Bu hukuki açıklama ışığında; Mahkememizce davanın esası hakkında emsal alınan Gaziantep Bölge Adliye Mahkemesi ——-. Hukuk Dairesi’nin 22/02/2018 tarih ve 2018/83 esas, 2018/298 karar sayılı ilamındaki dava şartı kavramının yanlış değerlendirildiği ve davalı şirketin tasfiye memurlarına karşı açılan davanın pasif husumet yokluğu nedeniyle reddine karar verilmesi gerektiği kanaatine varılmıştır.
Davalı Ticaret Sicil Müdürlüğü aleyhine yargılama masrafı ve vekalet ücretine hükmedilmesi gerekip gerekmediği hususuyla ilgili yapılan inceleme de, Ticaret Sicil Müdürlüğünün yasaya ve yukarıda anılan tebliğ hükümlerine uygun işlem yaptığı, sicilden terkin işleminin davacının İş Mahkemesindeki davayı açtıktan hemen sonra, bu davadan haberi olmadan önce yapıldığı, her ne kadar şirket temsilcilerine ihtar gönderilmemiş ise de, şirkete tebligat yapılmaya çalışıldığı, bu durumda mahkeme masrafları ve davacı lehine vekalet ücretine hükmedilmesinin hakkaniyete aykırı olacağı, Yargıtay uygulamasına göre de davalı İstanbul Ticaret Sicil Memurluğunun yasal hasım konumunda olduğu anlaşıldığından davalı Ticaret Sicil Müdürlüğü harç, yargılama giderleri ve karşı yan vekalet ücretinden sorumlu tutulmamış ve aşağıdaki şekilde hüküm kurulmuştur.

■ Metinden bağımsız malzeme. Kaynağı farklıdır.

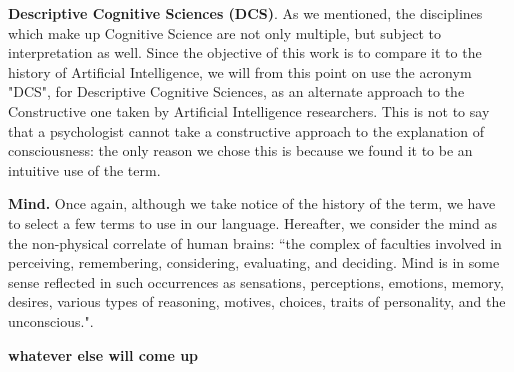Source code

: \documentclass[../main.tex]{subfiles}
\begin{document}
\vspace{5pt}
\textbf{Descriptive Cognitive Sciences (DCS)}. As we mentioned, the disciplines which make up Cognitive Science are not only multiple, but subject to interpretation as well. Since the objective of this work is to compare it to the history of Artificial Intelligence, we will from this point on use the acronym "DCS", for Descriptive Cognitive Sciences, as an alternate approach to the Constructive one taken by Artificial Intelligence researchers. This is not to say that a psychologist cannot take a constructive approach to the explanation of consciousness: the only reason we chose this is because we found it to be an intuitive use of the term.

\vspace{5pt}
\textbf{Mind.} Once again, although we take notice of the history of the term, we have to select a few terms to use in our language. Hereafter, we consider the mind as the non-physical correlate of human brains: ``the complex of faculties involved in perceiving, remembering, considering, evaluating, and deciding. Mind is in some sense reflected in such occurrences as sensations, perceptions, emotions, memory, desires, various types of reasoning, motives, choices, traits of personality, and the unconscious."\cite{Mind}.

\vspace{5pt}
\textbf{whatever else will come up}
\end{document}
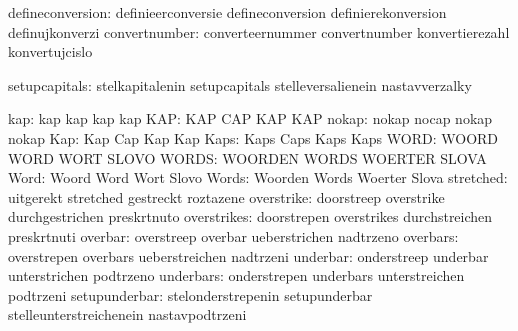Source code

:              defineconversion:  definieerconversie           defineconversion
                                definierekonversion          definujkonverzi
                convertnumber:  converteernummer             convertnumber
                                konvertierezahl              konvertujcislo

                setupcapitals:  stelkapitalenin              setupcapitals 
                                stelleversalienein           nastavverzalky

                          kap:  kap                          kap
                                kap                          kap
                          KAP:  KAP                          CAP
                                KAP                          KAP
                        nokap:  nokap                        nocap
                                nokap                        nokap
                          Kap:  Kap                          Cap
                                Kap                          Kap
                         Kaps:  Kaps                         Caps
                                Kaps                         Kaps
                         WORD:  WOORD                        WORD
                                WORT                         SLOVO
                        WORDS:  WOORDEN                      WORDS
                                WOERTER                      SLOVA
                         Word:  Woord                        Word
                                Wort                         Slovo
                        Words:  Woorden                      Words
                                Woerter                      Slova
                    stretched:  uitgerekt                    stretched
                                gestreckt                    roztazene
                   overstrike:  doorstreep                   overstrike
                                durchgestrichen              preskrtnuto
                  overstrikes:  doorstrepen                  overstrikes
                                durchstreichen               preskrtnuti
                      overbar:  overstreep                   overbar
                                ueberstrichen                nadtrzeno
                     overbars:  overstrepen                  overbars
                                ueberstreichen               nadtrzeni
                     underbar:  onderstreep                  underbar
                                unterstrichen                podtrzeno
                    underbars:  onderstrepen                 underbars
                                unterstreichen               podtrzeni
                setupunderbar:  stelonderstrepenin           setupunderbar
                                stelleunterstreichenein      nastavpodtrzeni

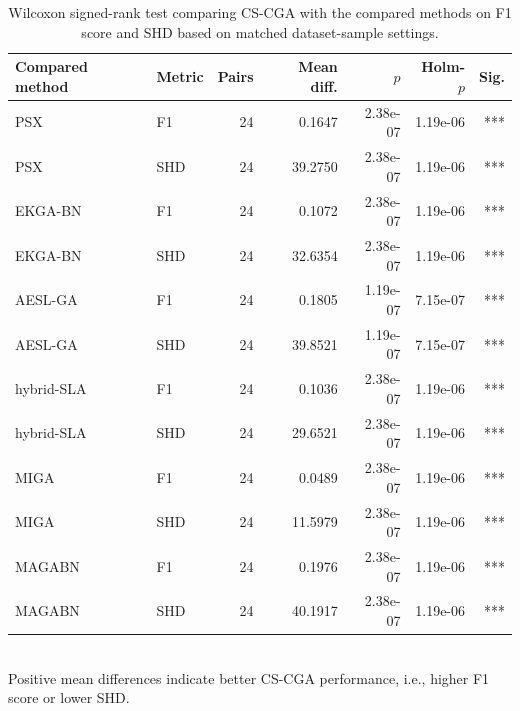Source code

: ﻿\begin{table}[htbp]
\centering
\caption{Wilcoxon signed-rank test comparing CS-CGA with the compared methods on F1 score and SHD based on matched dataset-sample settings.}
\label{tab:wilcoxon_test}
\begin{tabular}{llrrrrr}
\toprule
Compared method & Metric & Pairs & Mean diff. & $p$ & Holm-$p$ & Sig. \\
\midrule
PSX & F1 & 24 & 0.1647 & 2.38e-07 & 1.19e-06 & *** \\
PSX & SHD & 24 & 39.2750 & 2.38e-07 & 1.19e-06 & *** \\
EKGA-BN & F1 & 24 & 0.1072 & 2.38e-07 & 1.19e-06 & *** \\
EKGA-BN & SHD & 24 & 32.6354 & 2.38e-07 & 1.19e-06 & *** \\
AESL-GA & F1 & 24 & 0.1805 & 1.19e-07 & 7.15e-07 & *** \\
AESL-GA & SHD & 24 & 39.8521 & 1.19e-07 & 7.15e-07 & *** \\
hybrid-SLA & F1 & 24 & 0.1036 & 2.38e-07 & 1.19e-06 & *** \\
hybrid-SLA & SHD & 24 & 29.6521 & 2.38e-07 & 1.19e-06 & *** \\
MIGA & F1 & 24 & 0.0489 & 2.38e-07 & 1.19e-06 & *** \\
MIGA & SHD & 24 & 11.5979 & 2.38e-07 & 1.19e-06 & *** \\
MAGABN & F1 & 24 & 0.1976 & 2.38e-07 & 1.19e-06 & *** \\
MAGABN & SHD & 24 & 40.1917 & 2.38e-07 & 1.19e-06 & *** \\
\bottomrule
\end{tabular}
\\
\footnotesize{Positive mean differences indicate better CS-CGA performance, i.e., higher F1 score or lower SHD.}
\end{table}
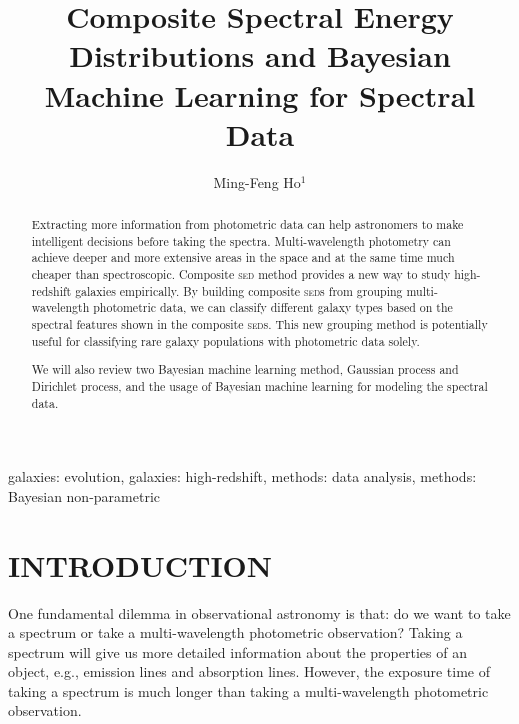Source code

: \documentclass{ar-1col}
\begin{document}

\title{Composite Spectral Energy Distributions and Bayesian Machine Learning for Spectral Data}

\author{Ming-Feng Ho$^1$
}

\begin{abstract}
Extracting more information from photometric data can help astronomers to make intelligent decisions before taking the spectra.
Multi-wavelength photometry can achieve deeper and more extensive areas in the space and at the same time much cheaper than spectroscopic.
Composite \textsc{sed} method provides a new way to study high-redshift galaxies empirically.
By building composite \textsc{sed}s from grouping multi-wavelength photometric data, we can classify different galaxy types based on the spectral features shown in the composite \textsc{sed}s.
This new grouping method is potentially useful for classifying rare galaxy populations with photometric data solely.

We will also review two Bayesian machine learning method, Gaussian process and Dirichlet process, and the usage of Bayesian machine learning for modeling the spectral data.
\end{abstract}

\begin{keywords}
galaxies: evolution, galaxies: high-redshift, methods: data analysis, methods: Bayesian non-parametric
\end{keywords}
\maketitle

\tableofcontents


\section{INTRODUCTION}
One fundamental dilemma in observational astronomy is that: do we want to take a spectrum or take a multi-wavelength photometric observation? 
Taking a spectrum will give us more detailed information about the properties of an object, e.g., emission lines and absorption lines. 
However, the exposure time of taking a spectrum is much longer than taking a multi-wavelength photometric observation. 
\end{document}
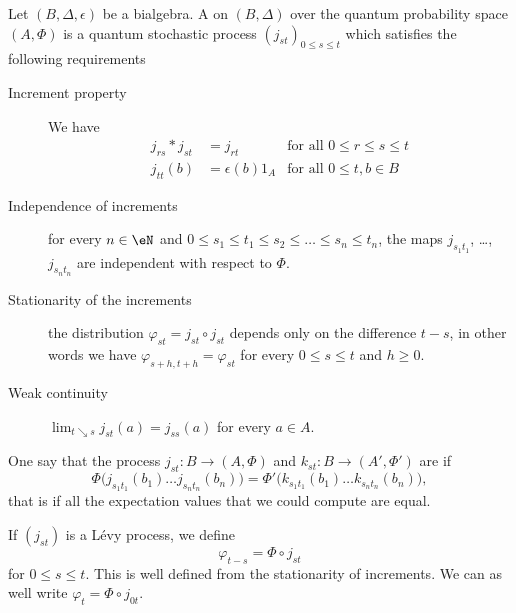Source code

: \begin{definition}
	Let $(B,\Delta,\epsilon)$ be a bialgebra. A  on $(B,\Delta)$ over the quantum probability space $(A,\Phi)$ is a quantum stochastic process $(j_{st})_{0\leq s\leq t}$ which satisfies the following requirements
	\begin{description}
		\item[Increment property] We have
			\begin{subequations}
				\begin{align}
					j_{rs}*j_{st} & =j_{rt}         & \text{for all }0\leq r\leq s\leq t \\
					j_{tt}(b)     & =\epsilon(b)1_A & \text{for all }0\leq t,b\in B
				\end{align}
			\end{subequations}

		\item[Independence of increments]
			for every $n\in\eN$ and $0\leq s_1\leq t_1\leq s_2\leq\ldots\leq s_n\leq t_n$, the maps $j_{s_1t_1}$, \ldots, $j_{s_nt_n}$ are independent with respect to $\Phi$.
		\item[Stationarity of the increments]
			the distribution $\varphi_{st}=j_{st}\circ j_{st}$ depends only on the difference $t-s$, in other words we have $\varphi_{s+h,t+h}=\varphi_{st}$ for every $0\leq s\leq t$ and $h\geq 0$.
		\item[Weak continuity]
			$\lim_{t\searrow s}j_{st}(a)=j_{ss}(a)$ for every $a\in A$.
	\end{description}
\end{definition}

One say that the process $j_{st}\colon B\to (A,\Phi)$ and $k_{st}\colon B\to (A',\Phi')$ are  if
\begin{equation}
	\Phi\big( j_{s_1t_1}(b_1)\ldots j_{s_nt_n}(b_n) \big)=\Phi'\big( k_{s_1t_1}(b_1)\ldots k_{s_nt_n}(b_n) \big),
\end{equation}
that is if all the expectation values that we could compute are equal.

If $(j_{st})$ is a Lévy process, we define
\begin{equation}
	\varphi_{t-s}=\Phi\circ j_{st}
\end{equation}
for $0\leq s\leq t$. This is well defined from the stationarity of increments. We can as well write $\varphi_t=\Phi\circ j_{0t}$.

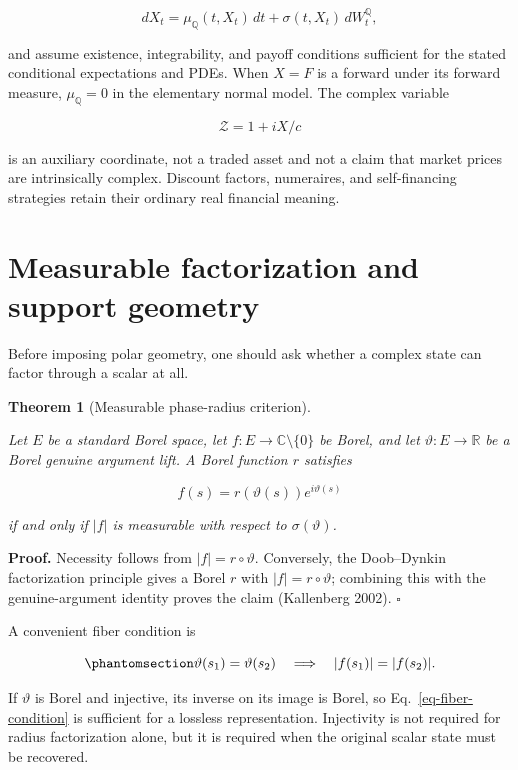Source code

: \documentclass[
  english,
  10pt,
  letterpaper,
  DIV=11,
  numbers=noendperiod]{scrartcl}
\theoremstyle{definition}
\theoremstyle{plain}
\newtheorem{theorem}{Theorem}[section]
\theoremstyle{plain}
\theoremstyle{remark}
\begin{document}
\[
dX_t=\mu_{\mathbb Q}(t,X_t)\,dt+\sigma(t,X_t)\,dW_t^{\mathbb Q},
\]

and assume existence, integrability, and payoff conditions sufficient
for the stated conditional expectations and PDEs. When \(X=F\) is a
forward under its forward measure, \(\mu_{\mathbb Q}=0\) in the
elementary normal model. The complex variable

\[
\mathcal Z=1+iX/c
\]

is an auxiliary coordinate, not a traded asset and not a claim that
market prices are intrinsically complex. Discount factors, numeraires,
and self-financing strategies retain their ordinary real financial
meaning.

\section{Measurable factorization and support
geometry}\label{sec-factorization}

Before imposing polar geometry, one should ask whether a complex state
can factor through a scalar at all.

\begin{theorem}[Measurable phase-radius
criterion]\protect\hypertarget{thm-measurable-factorization}{}\label{thm-measurable-factorization}

Let \(E\) be a standard Borel space, let
\(f:E\to\mathbb C\setminus\{0\}\) be Borel, and let
\(\vartheta:E\to\mathbb R\) be a Borel genuine argument lift. A Borel
function \(r\) satisfies

\[
f(s)=r(\vartheta(s))e^{i\vartheta(s)}
\]

if and only if \(|f|\) is measurable with respect to
\(\sigma(\vartheta)\).

\end{theorem}

\textbf{Proof.} Necessity follows from \(|f|=r\circ\vartheta\).
Conversely, the Doob--Dynkin factorization principle gives a Borel \(r\)
with \(|f|=r\circ\vartheta\); combining this with the genuine-argument
identity proves the claim (Kallenberg 2002). \(\square\)

A convenient fiber condition is

\begin{equation}\protect\phantomsection\label{eq-fiber-condition}{
\vartheta(s_1)=\vartheta(s_2)
\quad\Longrightarrow\quad
|f(s_1)|=|f(s_2)|.
}\end{equation}

If \(\vartheta\) is Borel and injective, its inverse on its image is
Borel, so Eq.~\ref{eq-fiber-condition} is sufficient for a lossless
representation. Injectivity is not required for radius factorization
alone, but it is required when the original scalar state must be
recovered.
\end{document}
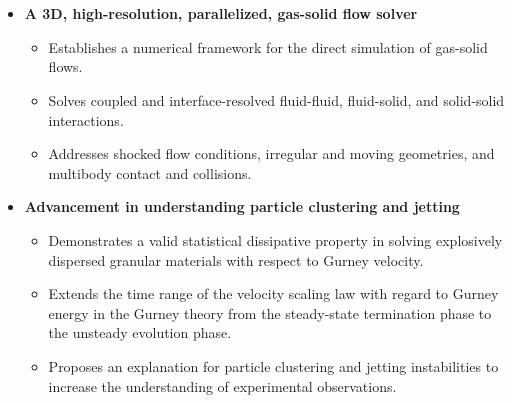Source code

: \section{}
\begin{frame}[fragile]
    \frametitle{}

    \begin{itemize}
        \item \textbf{A 3D, high-resolution, parallelized, gas-solid flow solver}
            \begin{itemize}
                    \footnotesize
                \item Establishes a numerical framework for the direct simulation of gas-solid flows.
                \item Solves coupled and interface-resolved fluid-fluid, fluid-solid, and solid-solid interactions.
                \item Addresses shocked flow conditions, irregular and moving geometries, and multibody contact and collisions.
            \end{itemize}
        \item\textbf{Advancement in understanding particle clustering and jetting}
            \begin{itemize}
                    \footnotesize
                \item Demonstrates a valid statistical dissipative property in solving explosively dispersed granular materials with respect to Gurney velocity.
                \item Extends the time range of the velocity scaling law with regard to Gurney energy in the Gurney theory from the steady-state termination phase to the unsteady evolution phase.
                \item Proposes an explanation for particle clustering and jetting instabilities to increase the understanding of experimental observations.
            \end{itemize}
    \end{itemize}
\end{frame}
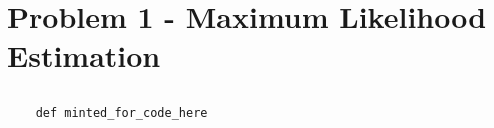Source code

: \section{Problem 1 - Maximum Likelihood Estimation}
\subsection{}

\begin{verbatim}
    def minted_for_code_here
\end{verbatim}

HÜKÜM : Yukarıda açıklanan nedenlerle;
1-TTK geçici 7.maddesinin 15.fıkrası uyarınca davanın KABULÜ ile,
a)İstanbul Ticaret Sicil Müdürlüğünün —-sicil numarasında kayıtlı iken TTK’nin geçici 7.maddesi uyarınca sicilden terkin edilmiş olan ————– Limited Şirketi’nin, Kocaeli —- İş Mahkemesi’nin 2014/446 esas sayılı dosyası ile sınırlı olmak üzere İHYASINA,
b)TTK’nın 547/2. maddesine göre ——– ek tasfiye memuru olarak atanmasına,
c)Kararın İstanbul Ticaret Siciline tescil ve ilanına,
2-Davalı ———— Memurları hakkındaki davanın pasif husumet yokluğu nedeniyle REDDİNE,
3-Harçlar yasasına göre alınması gereken 35,90 TL harcın davacıdan alınarak hazineye gelir kaydına,
4-Davacı tarafça yapılan yargılama giderlerinin üzerinde bırakılmasına,
5-Davalı Ticaret Sicil Müdürlüğü yasal hasım olduğundan ve yukarıda belirtilen diğer sebepler gözönüne alınarak, davacı lehine vekalet ücreti verilmesine yer olmadığına,
6-Bakiye gider avansının karar kesinleştiğinde ve talep halinde yatırana iadesine,
Davacı vekilinin yüzüne karşı, davalı tarafların yokluğunda, gerekçeli kararın taraflara tebliğinden itibaren iki haftalık süre içinde İstanbul Bölge Adliye Mahkemesi’nin ilgili Hukuk Dairesine istinaf kanun yolu açık olmak üzere verilen karar açıkca okunup usulen anlatıldı.